## INSTRUCTIONS FOR THE TASK
Copy out the data below. Leave nothing out and alter nothing.

## Data records

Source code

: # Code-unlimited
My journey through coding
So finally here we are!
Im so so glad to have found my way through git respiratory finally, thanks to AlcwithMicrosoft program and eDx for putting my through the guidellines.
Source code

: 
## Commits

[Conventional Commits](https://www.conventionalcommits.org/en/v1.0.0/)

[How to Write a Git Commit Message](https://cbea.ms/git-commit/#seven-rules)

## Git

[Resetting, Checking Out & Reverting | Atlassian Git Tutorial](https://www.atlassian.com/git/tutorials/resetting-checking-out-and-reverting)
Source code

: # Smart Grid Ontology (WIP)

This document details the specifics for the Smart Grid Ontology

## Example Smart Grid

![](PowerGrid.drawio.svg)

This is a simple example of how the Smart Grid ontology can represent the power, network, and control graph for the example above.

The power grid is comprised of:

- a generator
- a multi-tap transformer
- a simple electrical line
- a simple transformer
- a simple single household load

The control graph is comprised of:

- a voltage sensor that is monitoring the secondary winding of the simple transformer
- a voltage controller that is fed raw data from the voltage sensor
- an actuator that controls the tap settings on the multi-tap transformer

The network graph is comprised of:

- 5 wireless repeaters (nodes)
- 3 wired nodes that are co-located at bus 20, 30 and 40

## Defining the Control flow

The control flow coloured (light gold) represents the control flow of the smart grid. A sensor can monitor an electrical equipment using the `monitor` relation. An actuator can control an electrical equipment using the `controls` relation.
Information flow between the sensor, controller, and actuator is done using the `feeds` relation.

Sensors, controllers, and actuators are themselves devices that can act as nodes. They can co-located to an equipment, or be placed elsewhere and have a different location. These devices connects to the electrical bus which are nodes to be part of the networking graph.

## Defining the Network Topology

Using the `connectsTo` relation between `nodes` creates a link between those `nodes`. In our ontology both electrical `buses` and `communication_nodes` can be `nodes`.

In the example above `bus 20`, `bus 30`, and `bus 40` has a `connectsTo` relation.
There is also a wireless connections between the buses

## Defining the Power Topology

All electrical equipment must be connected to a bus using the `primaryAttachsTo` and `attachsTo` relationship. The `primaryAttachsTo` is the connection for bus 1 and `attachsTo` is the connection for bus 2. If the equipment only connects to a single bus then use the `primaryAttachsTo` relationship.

## ANSWER BOX
Source code

: # Code-unlimited
My journey through coding
So finally here we are!
Im so so glad to have found my way through git respiratory finally, thanks to AlcwithMicrosoft program and eDx for putting my through the guidellines.
Source code

: 
## Commits

[Conventional Commits](https://www.conventionalcommits.org/en/v1.0.0/)

[How to Write a Git Commit Message](https://cbea.ms/git-commit/#seven-rules)

## Git

[Resetting, Checking Out & Reverting | Atlassian Git Tutorial](https://www.atlassian.com/git/tutorials/resetting-checking-out-and-reverting)
Source code

: # Smart Grid Ontology (WIP)

This document details the specifics for the Smart Grid Ontology

## Example Smart Grid

![](PowerGrid.drawio.svg)

This is a simple example of how the Smart Grid ontology can represent the power, network, and control graph for the example above.

The power grid is comprised of:

- a generator
- a multi-tap transformer
- a simple electrical line
- a simple transformer
- a simple single household load

The control graph is comprised of:

- a voltage sensor that is monitoring the secondary winding of the simple transformer
- a voltage controller that is fed raw data from the voltage sensor
- an actuator that controls the tap settings on the multi-tap transformer

The network graph is comprised of:

- 5 wireless repeaters (nodes)
- 3 wired nodes that are co-located at bus 20, 30 and 40

## Defining the Control flow

The control flow coloured (light gold) represents the control flow of the smart grid. A sensor can monitor an electrical equipment using the `monitor` relation. An actuator can control an electrical equipment using the `controls` relation.
Information flow between the sensor, controller, and actuator is done using the `feeds` relation.

Sensors, controllers, and actuators are themselves devices that can act as nodes. They can co-located to an equipment, or be placed elsewhere and have a different location. These devices connects to the electrical bus which are nodes to be part of the networking graph.

## Defining the Network Topology

Using the `connectsTo` relation between `nodes` creates a link between those `nodes`. In our ontology both electrical `buses` and `communication_nodes` can be `nodes`.

In the example above `bus 20`, `bus 30`, and `bus 40` has a `connectsTo` relation.
There is also a wireless connections between the buses

## Defining the Power Topology

All electrical equipment must be connected to a bus using the `primaryAttachsTo` and `attachsTo` relationship. The `primaryAttachsTo` is the connection for bus 1 and `attachsTo` is the connection for bus 2. If the equipment only connects to a single bus then use the `primaryAttachsTo` relationship.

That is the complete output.